● Exercise data
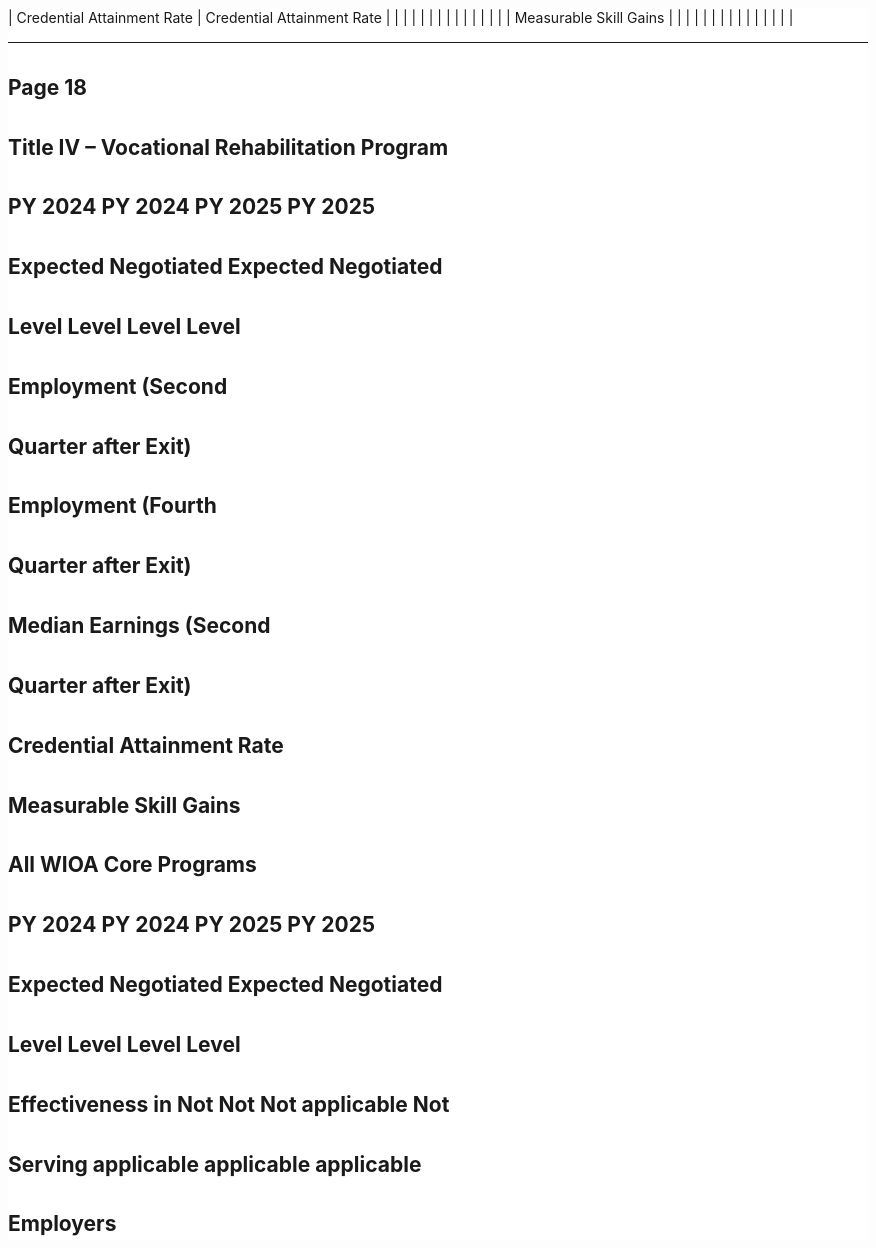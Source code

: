 | Credential Attainment Rate | Credential Attainment Rate |  |  |  |  |  |  |  |  |  |  |  |  |  |
| Measurable Skill Gains |  |  |  |  |  |  |  |  |  |  |  |  |  |  |



---
## Page 18







## Title IV – Vocational Rehabilitation Program

## PY 2024   PY 2024  PY 2025   PY 2025
## Expected Negotiated Expected Negotiated
## Level     Level    Level     Level
## Employment (Second
## Quarter after Exit)

## Employment (Fourth
## Quarter after Exit)
## Median Earnings (Second
## Quarter after Exit)
## Credential Attainment Rate

## Measurable Skill Gains

## All WIOA Core Programs


## PY 2024    PY 2024   PY 2025     PY 2025
## Expected  Negotiated Expected   Negotiated
## Level      Level     Level       Level
## Effectiveness in  Not       Not    Not applicable Not
## Serving        applicable applicable            applicable
## Employers
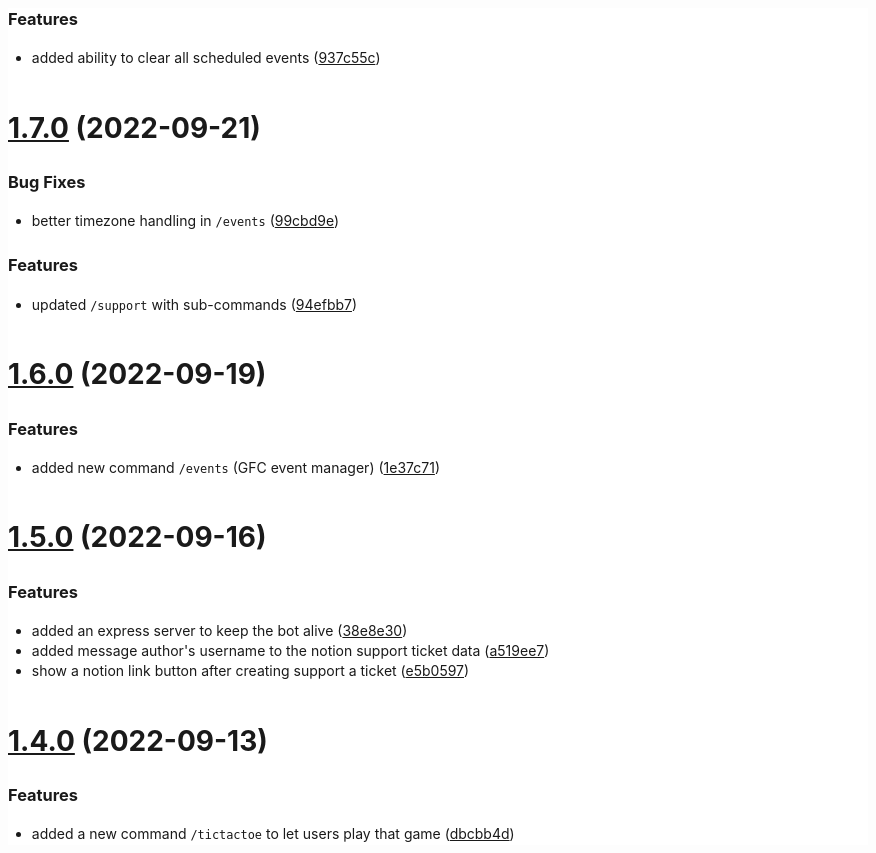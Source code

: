 ### Features

* added ability to clear all scheduled events ([937c55c](https://github.com/GitFitCode/gitfitbot/commit/937c55c5165bbc12da2d2a3d405b2133bca29624))

# [1.7.0](https://github.com/GitFitCode/gitfitbot/compare/v1.6.0...v1.7.0) (2022-09-21)


### Bug Fixes

* better timezone handling in `/events` ([99cbd9e](https://github.com/GitFitCode/gitfitbot/commit/99cbd9e55f53a84b41055acea6c112c172808d1f))


### Features

* updated `/support` with sub-commands ([94efbb7](https://github.com/GitFitCode/gitfitbot/commit/94efbb7eea7024b3eb383b3ce1af22f81691cde9))

# [1.6.0](https://github.com/GitFitCode/gitfitbot/compare/v1.5.0...v1.6.0) (2022-09-19)


### Features

* added new command `/events` (GFC event manager) ([1e37c71](https://github.com/GitFitCode/gitfitbot/commit/1e37c71762432fb4e31bd42a934328c87f60aff0))

# [1.5.0](https://github.com/GitFitCode/gitfitbot/compare/v1.4.0...v1.5.0) (2022-09-16)


### Features

* added an express server to keep the bot alive ([38e8e30](https://github.com/GitFitCode/gitfitbot/commit/38e8e30027b781793d41e439d431d60df67d4cb6))
* added message author's username to the notion support ticket data ([a519ee7](https://github.com/GitFitCode/gitfitbot/commit/a519ee789b06ebef092760cac0121aba663e73fd))
* show a notion link button after creating support a ticket ([e5b0597](https://github.com/GitFitCode/gitfitbot/commit/e5b0597a63a55328c966075043f2f47580df175a))

# [1.4.0](https://github.com/GitFitCode/discord-bot/compare/v1.3.0...v1.4.0) (2022-09-13)


### Features

* added a new command `/tictactoe` to let users play that game ([dbcbb4d](https://github.com/GitFitCode/discord-bot/commit/dbcbb4d7b7ad184d64c7c56fbb1c22df562d71f0))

● Exercise
In the entries above, count each line with "ticket"; reply with the total only.

● Response to this task
2